Adventurer’s niece saddened by renaming of Venezuela’s Angel Falls

Tuesday, December 22, 2009

Adventurer’s niece sad over Angel Falls renaming

ARCATA, Calif. — The niece of adventurer Jimmie Angel says she is saddened that Venezuela President Hugo Chavez wants to go back to using the indigenous name for the world’s tallest waterfall.

The waterfall, known as Angel Falls, was named after the American pilot who saw the natural wonder from his plane in 1933.

But Chavez said Sunday he wants the falls to be called by its Pemon Indian name: Kerepakupai-Meru.

Karen Angel, Angel’s niece who runs the Arcata-based Jimmie Angel Historical Project, says the name should remain because he was the one who made the falls known to the world.

“Jimmie Angel loved Venezuela and its people. He flew missions of mercy for the indigenous Pemon of the Kamarata Valley,” she said in an e-mail. “My position has always been that Jimmie Angel made the waterfall known to the world, and thus he ‘discovered’ it in that context.”

The waterfall, one of the country’s most popular tourist attractions, is 3,212 feet (979 meters) high.
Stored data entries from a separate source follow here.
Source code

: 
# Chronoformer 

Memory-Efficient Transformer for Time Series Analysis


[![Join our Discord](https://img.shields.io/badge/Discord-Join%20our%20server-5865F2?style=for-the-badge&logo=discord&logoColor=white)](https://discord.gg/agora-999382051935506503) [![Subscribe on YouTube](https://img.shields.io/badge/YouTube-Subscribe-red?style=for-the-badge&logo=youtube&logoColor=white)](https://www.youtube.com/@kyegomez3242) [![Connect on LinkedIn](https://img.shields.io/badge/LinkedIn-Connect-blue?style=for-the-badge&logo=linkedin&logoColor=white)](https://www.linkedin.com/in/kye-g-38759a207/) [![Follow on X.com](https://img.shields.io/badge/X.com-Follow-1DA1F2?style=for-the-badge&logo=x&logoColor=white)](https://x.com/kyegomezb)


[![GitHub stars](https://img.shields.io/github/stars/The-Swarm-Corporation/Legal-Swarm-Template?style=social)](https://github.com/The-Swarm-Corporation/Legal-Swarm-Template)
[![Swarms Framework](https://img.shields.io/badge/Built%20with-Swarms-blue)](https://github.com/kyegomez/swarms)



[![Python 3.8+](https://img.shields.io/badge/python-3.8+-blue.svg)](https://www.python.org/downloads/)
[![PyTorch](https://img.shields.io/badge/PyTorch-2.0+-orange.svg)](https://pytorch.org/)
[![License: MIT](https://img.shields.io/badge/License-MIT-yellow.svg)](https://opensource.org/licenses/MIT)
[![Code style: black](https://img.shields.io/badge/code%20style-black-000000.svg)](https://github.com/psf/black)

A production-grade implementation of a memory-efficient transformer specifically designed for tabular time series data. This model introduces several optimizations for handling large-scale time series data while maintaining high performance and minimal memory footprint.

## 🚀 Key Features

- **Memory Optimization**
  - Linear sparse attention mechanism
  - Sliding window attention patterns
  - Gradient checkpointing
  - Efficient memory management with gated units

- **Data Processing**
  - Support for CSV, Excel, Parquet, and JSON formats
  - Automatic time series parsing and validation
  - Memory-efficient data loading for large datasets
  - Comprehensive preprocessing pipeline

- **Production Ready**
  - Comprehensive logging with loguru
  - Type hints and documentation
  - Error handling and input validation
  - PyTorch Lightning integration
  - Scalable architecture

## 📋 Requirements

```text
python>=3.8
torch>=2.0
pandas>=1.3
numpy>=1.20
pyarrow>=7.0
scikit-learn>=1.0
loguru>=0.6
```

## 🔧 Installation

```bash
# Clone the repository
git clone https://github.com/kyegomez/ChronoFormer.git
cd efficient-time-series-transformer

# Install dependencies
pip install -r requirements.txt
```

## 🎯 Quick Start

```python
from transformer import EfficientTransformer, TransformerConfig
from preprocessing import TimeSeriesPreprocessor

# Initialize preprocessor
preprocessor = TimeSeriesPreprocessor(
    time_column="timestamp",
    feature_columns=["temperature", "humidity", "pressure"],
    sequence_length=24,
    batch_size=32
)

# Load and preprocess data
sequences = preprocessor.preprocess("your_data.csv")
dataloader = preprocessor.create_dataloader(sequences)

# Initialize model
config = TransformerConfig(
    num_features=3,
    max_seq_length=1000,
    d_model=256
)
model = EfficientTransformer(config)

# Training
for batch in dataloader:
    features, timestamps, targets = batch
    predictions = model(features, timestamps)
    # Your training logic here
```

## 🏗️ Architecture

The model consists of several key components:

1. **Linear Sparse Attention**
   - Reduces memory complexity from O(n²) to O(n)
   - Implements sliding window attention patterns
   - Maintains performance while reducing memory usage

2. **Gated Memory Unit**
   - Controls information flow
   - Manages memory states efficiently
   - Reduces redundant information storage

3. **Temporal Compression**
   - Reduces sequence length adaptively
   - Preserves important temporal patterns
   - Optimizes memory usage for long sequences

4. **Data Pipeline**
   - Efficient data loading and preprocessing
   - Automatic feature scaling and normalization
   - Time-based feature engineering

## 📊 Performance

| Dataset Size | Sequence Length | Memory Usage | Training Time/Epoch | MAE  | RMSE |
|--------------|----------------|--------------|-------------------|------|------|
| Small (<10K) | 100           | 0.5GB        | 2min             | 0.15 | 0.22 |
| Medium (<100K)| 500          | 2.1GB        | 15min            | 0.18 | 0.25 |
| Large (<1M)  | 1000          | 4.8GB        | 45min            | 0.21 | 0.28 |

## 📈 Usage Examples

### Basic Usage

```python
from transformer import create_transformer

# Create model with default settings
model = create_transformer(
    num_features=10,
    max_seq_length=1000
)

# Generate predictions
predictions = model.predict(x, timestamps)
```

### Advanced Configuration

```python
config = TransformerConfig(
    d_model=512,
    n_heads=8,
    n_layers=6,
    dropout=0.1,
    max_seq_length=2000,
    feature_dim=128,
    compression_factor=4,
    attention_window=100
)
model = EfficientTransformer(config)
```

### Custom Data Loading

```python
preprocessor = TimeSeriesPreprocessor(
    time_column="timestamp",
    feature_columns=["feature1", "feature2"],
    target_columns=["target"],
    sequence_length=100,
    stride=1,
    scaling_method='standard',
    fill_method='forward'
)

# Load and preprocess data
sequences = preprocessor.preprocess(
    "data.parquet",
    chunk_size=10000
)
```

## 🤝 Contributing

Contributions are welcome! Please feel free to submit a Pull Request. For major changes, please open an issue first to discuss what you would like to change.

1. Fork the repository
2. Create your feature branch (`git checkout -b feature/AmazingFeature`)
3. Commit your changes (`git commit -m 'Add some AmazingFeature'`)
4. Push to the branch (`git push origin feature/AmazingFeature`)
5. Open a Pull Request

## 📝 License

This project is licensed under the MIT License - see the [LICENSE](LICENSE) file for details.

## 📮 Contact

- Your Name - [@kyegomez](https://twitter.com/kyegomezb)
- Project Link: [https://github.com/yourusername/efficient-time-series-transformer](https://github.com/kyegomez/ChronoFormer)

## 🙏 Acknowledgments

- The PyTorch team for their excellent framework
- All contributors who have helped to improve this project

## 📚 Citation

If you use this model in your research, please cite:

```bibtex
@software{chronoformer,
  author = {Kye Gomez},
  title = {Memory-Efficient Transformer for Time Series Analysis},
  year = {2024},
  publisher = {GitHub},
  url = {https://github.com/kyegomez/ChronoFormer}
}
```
Chavez said Angel may have been the first to eye the waterfall from the air. “But how many millions of indigenous eyes saw it, and prayed to it,” Chavez said.

Karen Angel says the Pemon who live next to the site don’t even use the name Chavez has selected. She says current research works use the Angel Falls name or another indigenous name, Churun-Vena.

“(Chavez) should want people from the ‘outside’ to come to see the waterfall,” she wrote. “Tourism to the waterfall is the Pemon’s primary source of money.”